Mortgage points are fees you can pay directly to your lender at closing in exchange for a lower interest rate on your mortgage. This process is often referred to as “buying down the rate.” Mortgage points are typically expressed as a percentage of the total loan amount, and there are two main types:
- Discount Points. These are the most common type of mortgage points. They allow you to lower your interest rate in exchange for an upfront payment. Typically, one discount point equals 1% of your loan amount. For example, if you’re taking out a $200,000 loan, one point would cost you $2,000.
- Origination Points. Unlike discount points, origination points don’t reduce your interest rate. Instead, they are fees charged by the lender to cover the costs of processing your loan. These points are essentially a way for the lender to get paid upfront for their services.
How Do Mortgage Points Affect Your Interest Rate?
The primary advantage of buying discount points is the ability to lower your mortgage’s interest rate. Here’s how it works:
- Reducing Your Interest Rate. Each discount point you purchase typically reduces your interest rate by about 0.25%, although the exact reduction can vary depending on the lender and market conditions. For example, if your lender offers you a 6% interest rate on a 30-year mortgage, paying one point upfront might reduce that rate to 5.75%.

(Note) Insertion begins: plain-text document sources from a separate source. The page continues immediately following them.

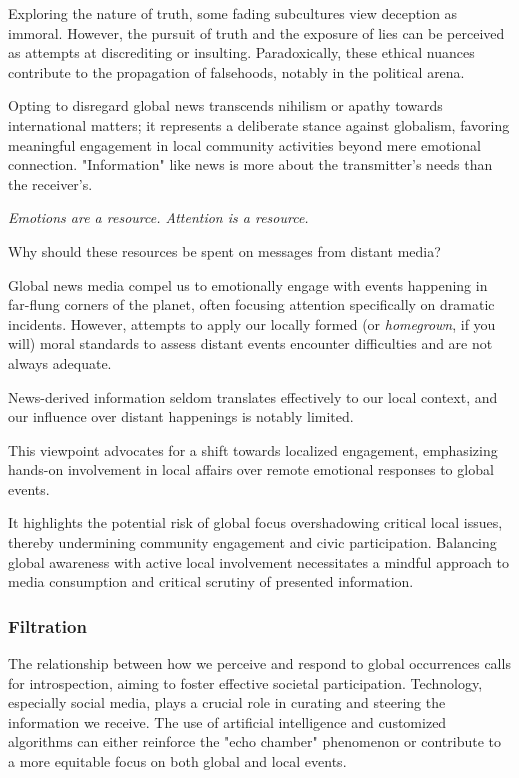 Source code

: \documentclass[11pt,a4]{article}
\begin{document}
    Exploring the nature of truth, some fading subcultures view deception
    as immoral. However, the pursuit of truth and the exposure of lies
    can be perceived as attempts at discrediting or insulting.
    Paradoxically, these ethical nuances contribute to the propagation
    of falsehoods, notably in the political arena.


    Opting to disregard global news transcends nihilism or apathy
    towards international matters; it represents a deliberate stance
    against globalism, favoring meaningful engagement in local community
    activities beyond mere emotional connection.    "Information" like
    news is  more about the transmitter's needs than the receiver's.

    \textit{Emotions are a resource. Attention is a resource.}

    Why should these resources be spent on messages from distant media?

    Global news media compel us to emotionally engage with events
    happening in far-flung corners of the planet, often focusing
    attention specifically on dramatic incidents. However, attempts
    to apply our locally formed (or \textit{homegrown}, if you will)
    moral standards to assess distant events encounter difficulties
    and are not always adequate.

    News-derived information seldom translates effectively to our
    local context, and our influence over distant happenings is notably limited.


    This viewpoint
    advocates for a shift towards localized engagement, emphasizing
    hands-on involvement in local affairs over remote
    emotional responses to global events.

  It highlights the potential risk of global focus overshadowing critical
    local issues, thereby undermining community engagement and civic participation.
    Balancing global awareness with active local involvement necessitates
    a mindful approach to media consumption and critical scrutiny of
    presented information.

    \subsubsection{Filtration}
    The relationship between how we perceive and respond to
    global occurrences calls for introspection, aiming to foster effective
    societal participation.   Technology, especially social media, plays a
    crucial role in curating and steering the information we receive. The
    use of artificial intelligence and customized algorithms can either
    reinforce the "echo chamber" phenomenon or contribute to a more equitable
    focus on both global and local events.
\end{document}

- Calculating the Break-Even Point. One of the most important factors to consider when deciding whether to buy points is the break-even point. This is the time it takes for the savings from the reduced interest rate to equal the upfront cost of the points. If you plan to stay in your home longer than this break-even period, buying points could save you a significant amount of money over the life of your loan.
A Real-Life Example
Let’s say you’re considering a $200,000 mortgage with a 30-year fixed interest rate of 6%. If you decide to buy one discount point for $2,000, your interest rate might drop to 5.75%. While this reduction may seem small, it can result in substantial savings over time. With a lower interest rate, your monthly mortgage payments will be lower, and you’ll pay less in interest over the life of the loan.

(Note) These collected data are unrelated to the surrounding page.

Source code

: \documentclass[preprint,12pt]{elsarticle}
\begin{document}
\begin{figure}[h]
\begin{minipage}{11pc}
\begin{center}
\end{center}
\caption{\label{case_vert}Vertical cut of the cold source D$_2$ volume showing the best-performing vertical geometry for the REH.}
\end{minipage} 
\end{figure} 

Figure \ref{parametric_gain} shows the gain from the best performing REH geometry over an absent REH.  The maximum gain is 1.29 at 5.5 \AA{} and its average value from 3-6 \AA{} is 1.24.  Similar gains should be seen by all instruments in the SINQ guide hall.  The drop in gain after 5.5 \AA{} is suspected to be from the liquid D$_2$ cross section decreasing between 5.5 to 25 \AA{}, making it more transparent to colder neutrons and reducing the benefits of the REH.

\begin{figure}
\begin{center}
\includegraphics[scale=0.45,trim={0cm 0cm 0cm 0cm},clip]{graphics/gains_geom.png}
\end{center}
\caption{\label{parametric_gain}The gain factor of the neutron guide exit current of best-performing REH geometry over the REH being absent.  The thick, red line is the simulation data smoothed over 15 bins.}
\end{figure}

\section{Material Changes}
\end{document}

Should You Buy Mortgage Points?
Before deciding whether to buy mortgage points, it’s important to weigh the benefits against the costs. Here are a few factors to consider:
- Upfront Cost: Buying points requires an upfront payment, which might not be feasible for everyone, especially if you’re already stretching your budget to cover your down payment and closing costs.
- Long-Term Savings. If you plan to stay in your home for a long time, the savings from a lower interest rate can outweigh the initial cost of the points. However, if you think you might move or refinance within a few years, the upfront cost may not be worth it.
- Type of Loan. The type of loan you have can also impact whether buying points is a good idea. Points may be more beneficial for a fixed-rate mortgage, where the interest rate remains constant over time, compared to an adjustable-rate mortgage, where the rate may change.
Conclusion
Mortgage points can be a smart way to lower your interest rate and save money over the life of your loan, but they aren’t the right choice for everyone. By understanding what mortgage points are and how they work, you can make a more informed decision about whether buying points is the right move for you.
Before making a decision, it’s essential to talk to your lender and run the numbers to see if buying points makes sense for your specific situation. By understanding how mortgage points work, you can make a more informed decision that aligns with your financial goals.